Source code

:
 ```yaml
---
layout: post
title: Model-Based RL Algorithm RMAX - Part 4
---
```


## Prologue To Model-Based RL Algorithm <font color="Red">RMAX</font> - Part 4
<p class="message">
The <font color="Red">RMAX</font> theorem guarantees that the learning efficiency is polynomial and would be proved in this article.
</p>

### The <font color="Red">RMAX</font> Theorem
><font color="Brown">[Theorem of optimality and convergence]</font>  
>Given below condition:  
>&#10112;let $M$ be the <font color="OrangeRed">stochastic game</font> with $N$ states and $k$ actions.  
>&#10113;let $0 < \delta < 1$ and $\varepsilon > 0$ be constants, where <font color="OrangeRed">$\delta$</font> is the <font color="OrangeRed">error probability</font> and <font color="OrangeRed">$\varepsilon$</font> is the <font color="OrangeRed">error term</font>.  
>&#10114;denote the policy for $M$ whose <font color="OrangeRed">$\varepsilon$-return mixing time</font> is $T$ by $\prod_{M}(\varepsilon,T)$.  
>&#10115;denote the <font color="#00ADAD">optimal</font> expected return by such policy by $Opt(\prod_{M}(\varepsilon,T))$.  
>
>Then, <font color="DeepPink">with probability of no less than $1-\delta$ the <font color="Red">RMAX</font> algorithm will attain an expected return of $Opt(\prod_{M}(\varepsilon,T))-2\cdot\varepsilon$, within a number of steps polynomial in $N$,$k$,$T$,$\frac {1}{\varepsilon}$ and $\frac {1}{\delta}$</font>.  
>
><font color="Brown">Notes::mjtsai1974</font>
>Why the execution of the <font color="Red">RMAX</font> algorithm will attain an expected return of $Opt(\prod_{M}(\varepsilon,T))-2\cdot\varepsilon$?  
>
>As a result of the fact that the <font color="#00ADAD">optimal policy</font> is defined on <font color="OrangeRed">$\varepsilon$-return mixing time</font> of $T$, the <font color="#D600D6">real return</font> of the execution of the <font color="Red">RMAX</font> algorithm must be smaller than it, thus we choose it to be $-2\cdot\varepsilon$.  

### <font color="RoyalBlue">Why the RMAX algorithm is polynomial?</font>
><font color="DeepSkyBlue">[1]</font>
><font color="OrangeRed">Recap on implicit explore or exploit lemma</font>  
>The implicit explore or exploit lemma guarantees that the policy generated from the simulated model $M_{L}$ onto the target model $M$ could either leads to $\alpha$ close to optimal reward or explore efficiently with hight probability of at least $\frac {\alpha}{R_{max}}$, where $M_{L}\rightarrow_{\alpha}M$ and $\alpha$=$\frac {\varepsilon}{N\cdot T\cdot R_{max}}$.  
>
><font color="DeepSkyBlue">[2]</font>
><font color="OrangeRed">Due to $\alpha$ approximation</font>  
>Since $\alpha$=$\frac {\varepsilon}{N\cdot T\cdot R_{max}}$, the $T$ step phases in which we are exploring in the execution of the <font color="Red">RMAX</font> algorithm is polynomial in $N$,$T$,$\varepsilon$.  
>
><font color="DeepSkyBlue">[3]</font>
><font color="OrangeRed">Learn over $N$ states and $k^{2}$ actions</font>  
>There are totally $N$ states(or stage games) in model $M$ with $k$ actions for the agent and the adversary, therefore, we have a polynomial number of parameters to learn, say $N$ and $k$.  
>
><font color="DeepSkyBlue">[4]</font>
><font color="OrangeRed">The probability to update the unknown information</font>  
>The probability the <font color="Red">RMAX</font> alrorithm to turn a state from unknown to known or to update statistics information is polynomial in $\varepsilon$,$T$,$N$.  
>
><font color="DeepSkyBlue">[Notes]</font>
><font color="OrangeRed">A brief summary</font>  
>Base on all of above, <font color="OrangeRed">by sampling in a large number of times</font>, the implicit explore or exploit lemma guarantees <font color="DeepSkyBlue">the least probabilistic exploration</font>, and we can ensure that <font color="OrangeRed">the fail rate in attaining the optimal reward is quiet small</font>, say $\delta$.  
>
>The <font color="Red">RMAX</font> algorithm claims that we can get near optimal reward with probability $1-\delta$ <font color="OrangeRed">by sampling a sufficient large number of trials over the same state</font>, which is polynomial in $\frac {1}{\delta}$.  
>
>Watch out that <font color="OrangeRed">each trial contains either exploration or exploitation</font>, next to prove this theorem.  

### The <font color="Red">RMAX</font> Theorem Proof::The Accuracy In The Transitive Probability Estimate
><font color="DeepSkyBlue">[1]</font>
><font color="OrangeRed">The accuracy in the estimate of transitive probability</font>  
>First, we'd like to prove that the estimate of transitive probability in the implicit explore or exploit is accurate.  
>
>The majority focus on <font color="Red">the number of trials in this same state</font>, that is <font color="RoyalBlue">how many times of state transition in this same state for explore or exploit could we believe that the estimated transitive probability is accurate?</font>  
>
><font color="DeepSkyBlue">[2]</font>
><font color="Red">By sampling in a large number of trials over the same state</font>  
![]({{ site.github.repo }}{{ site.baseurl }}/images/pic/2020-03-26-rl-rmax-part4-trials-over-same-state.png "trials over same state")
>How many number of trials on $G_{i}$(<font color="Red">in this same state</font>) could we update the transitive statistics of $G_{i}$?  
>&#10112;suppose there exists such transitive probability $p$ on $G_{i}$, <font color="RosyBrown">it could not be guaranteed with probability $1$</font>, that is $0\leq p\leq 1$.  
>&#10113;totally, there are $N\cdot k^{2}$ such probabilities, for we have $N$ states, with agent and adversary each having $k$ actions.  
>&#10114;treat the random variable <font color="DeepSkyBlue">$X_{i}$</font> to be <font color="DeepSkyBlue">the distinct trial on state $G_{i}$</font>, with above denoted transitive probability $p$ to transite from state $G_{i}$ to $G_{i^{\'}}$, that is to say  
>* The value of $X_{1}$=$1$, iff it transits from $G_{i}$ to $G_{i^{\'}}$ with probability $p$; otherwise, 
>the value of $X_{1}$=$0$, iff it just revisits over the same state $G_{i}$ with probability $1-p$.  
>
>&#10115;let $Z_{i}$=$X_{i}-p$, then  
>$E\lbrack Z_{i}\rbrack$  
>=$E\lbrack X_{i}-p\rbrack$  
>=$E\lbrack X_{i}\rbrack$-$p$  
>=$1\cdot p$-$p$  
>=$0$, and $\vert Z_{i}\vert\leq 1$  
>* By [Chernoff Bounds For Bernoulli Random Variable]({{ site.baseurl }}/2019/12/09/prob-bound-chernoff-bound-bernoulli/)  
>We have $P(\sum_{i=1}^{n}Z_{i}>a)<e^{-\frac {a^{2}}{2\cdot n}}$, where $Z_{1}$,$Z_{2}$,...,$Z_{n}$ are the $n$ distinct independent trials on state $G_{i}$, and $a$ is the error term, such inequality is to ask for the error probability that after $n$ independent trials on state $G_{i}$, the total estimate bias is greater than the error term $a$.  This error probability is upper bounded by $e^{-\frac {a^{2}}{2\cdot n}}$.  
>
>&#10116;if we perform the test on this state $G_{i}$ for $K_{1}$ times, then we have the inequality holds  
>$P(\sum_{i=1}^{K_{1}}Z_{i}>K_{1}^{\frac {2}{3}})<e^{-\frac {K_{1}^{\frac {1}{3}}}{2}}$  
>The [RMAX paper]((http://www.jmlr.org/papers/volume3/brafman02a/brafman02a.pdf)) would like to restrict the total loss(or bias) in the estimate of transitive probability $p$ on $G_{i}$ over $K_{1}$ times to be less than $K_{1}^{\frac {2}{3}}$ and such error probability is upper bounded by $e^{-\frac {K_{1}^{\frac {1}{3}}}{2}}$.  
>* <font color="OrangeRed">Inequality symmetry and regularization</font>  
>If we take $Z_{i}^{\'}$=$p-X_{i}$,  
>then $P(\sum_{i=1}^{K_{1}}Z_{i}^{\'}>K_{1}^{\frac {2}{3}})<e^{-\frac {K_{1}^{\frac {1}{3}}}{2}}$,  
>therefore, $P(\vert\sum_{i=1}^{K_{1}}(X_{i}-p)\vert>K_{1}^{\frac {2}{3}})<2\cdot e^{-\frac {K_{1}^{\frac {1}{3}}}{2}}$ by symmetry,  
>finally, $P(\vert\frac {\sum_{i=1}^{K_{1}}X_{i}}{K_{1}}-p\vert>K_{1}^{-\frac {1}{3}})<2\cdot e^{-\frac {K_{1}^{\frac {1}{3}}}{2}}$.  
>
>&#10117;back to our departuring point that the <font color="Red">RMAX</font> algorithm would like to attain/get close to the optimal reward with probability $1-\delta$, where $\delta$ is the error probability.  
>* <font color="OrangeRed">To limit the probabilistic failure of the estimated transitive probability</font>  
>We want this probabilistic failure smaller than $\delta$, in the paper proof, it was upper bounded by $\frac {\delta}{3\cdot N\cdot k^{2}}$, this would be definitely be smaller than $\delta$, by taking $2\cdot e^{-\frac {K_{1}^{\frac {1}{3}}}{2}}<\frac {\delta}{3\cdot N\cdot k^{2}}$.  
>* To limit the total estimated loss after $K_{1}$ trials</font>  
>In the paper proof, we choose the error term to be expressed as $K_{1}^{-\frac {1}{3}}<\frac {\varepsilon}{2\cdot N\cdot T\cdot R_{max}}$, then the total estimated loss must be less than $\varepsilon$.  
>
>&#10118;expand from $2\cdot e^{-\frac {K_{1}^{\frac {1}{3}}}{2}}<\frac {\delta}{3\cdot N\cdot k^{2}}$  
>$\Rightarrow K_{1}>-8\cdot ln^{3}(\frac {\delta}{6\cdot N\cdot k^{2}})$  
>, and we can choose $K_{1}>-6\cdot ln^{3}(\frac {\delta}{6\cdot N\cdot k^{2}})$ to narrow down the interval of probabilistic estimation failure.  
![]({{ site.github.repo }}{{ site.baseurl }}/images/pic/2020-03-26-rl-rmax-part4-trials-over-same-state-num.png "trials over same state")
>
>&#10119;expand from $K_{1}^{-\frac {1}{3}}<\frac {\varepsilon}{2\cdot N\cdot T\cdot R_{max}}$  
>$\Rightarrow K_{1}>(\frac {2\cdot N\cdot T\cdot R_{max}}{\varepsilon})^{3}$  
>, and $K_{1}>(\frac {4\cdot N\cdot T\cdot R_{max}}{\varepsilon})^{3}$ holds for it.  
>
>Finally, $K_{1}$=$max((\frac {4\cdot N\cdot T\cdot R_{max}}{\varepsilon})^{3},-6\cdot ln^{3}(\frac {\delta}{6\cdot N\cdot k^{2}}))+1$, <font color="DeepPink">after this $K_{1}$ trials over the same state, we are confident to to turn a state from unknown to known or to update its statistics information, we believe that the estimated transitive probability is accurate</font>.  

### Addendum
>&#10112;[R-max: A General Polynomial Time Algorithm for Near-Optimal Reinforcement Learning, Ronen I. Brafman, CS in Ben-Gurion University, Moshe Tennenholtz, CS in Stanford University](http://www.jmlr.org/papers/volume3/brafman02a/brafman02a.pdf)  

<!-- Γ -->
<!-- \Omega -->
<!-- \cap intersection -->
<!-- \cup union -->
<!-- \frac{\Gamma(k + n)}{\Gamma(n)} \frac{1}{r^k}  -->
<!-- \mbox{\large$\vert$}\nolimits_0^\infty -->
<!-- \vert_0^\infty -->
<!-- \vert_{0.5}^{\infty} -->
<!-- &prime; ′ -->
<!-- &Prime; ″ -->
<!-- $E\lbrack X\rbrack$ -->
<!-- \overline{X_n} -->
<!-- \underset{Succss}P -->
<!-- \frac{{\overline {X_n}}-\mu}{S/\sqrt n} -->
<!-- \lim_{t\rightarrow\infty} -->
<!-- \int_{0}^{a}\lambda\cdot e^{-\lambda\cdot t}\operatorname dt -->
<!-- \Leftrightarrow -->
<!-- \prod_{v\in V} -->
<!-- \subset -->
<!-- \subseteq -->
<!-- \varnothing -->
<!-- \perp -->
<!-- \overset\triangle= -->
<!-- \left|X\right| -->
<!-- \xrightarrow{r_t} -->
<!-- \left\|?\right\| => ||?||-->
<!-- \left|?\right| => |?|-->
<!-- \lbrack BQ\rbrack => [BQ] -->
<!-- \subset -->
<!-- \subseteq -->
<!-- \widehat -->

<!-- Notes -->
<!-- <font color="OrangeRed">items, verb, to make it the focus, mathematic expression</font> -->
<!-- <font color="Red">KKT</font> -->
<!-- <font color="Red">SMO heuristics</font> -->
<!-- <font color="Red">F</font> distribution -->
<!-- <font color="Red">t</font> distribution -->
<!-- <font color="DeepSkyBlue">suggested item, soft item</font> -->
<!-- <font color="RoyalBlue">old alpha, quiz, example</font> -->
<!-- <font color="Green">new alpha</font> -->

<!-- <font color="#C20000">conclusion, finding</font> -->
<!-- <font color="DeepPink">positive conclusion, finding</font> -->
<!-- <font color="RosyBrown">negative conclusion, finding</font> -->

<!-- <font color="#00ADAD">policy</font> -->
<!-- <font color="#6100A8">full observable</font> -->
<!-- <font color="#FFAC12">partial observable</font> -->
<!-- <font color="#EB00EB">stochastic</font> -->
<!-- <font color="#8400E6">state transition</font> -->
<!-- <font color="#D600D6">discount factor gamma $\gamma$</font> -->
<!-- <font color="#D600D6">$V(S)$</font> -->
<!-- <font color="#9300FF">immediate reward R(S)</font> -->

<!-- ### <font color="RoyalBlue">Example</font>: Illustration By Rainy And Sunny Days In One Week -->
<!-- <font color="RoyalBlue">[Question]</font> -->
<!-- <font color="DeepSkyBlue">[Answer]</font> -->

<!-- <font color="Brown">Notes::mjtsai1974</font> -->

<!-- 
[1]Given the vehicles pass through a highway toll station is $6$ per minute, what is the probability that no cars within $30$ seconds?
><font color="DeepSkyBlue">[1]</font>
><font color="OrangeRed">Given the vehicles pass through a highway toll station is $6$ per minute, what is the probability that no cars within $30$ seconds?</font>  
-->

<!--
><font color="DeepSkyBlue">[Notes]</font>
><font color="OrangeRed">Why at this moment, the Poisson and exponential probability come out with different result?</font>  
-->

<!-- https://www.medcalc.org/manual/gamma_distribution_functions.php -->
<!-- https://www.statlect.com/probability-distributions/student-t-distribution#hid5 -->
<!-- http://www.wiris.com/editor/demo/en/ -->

★ ★ ★

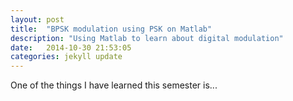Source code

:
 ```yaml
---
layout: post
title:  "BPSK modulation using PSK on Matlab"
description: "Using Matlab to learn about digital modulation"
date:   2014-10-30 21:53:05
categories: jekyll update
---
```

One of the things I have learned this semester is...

★ ★ ★

▸ **Task directions**
The number of lines in the data that hold "each" must be the entire answer.

▸ **Exercise solution**
2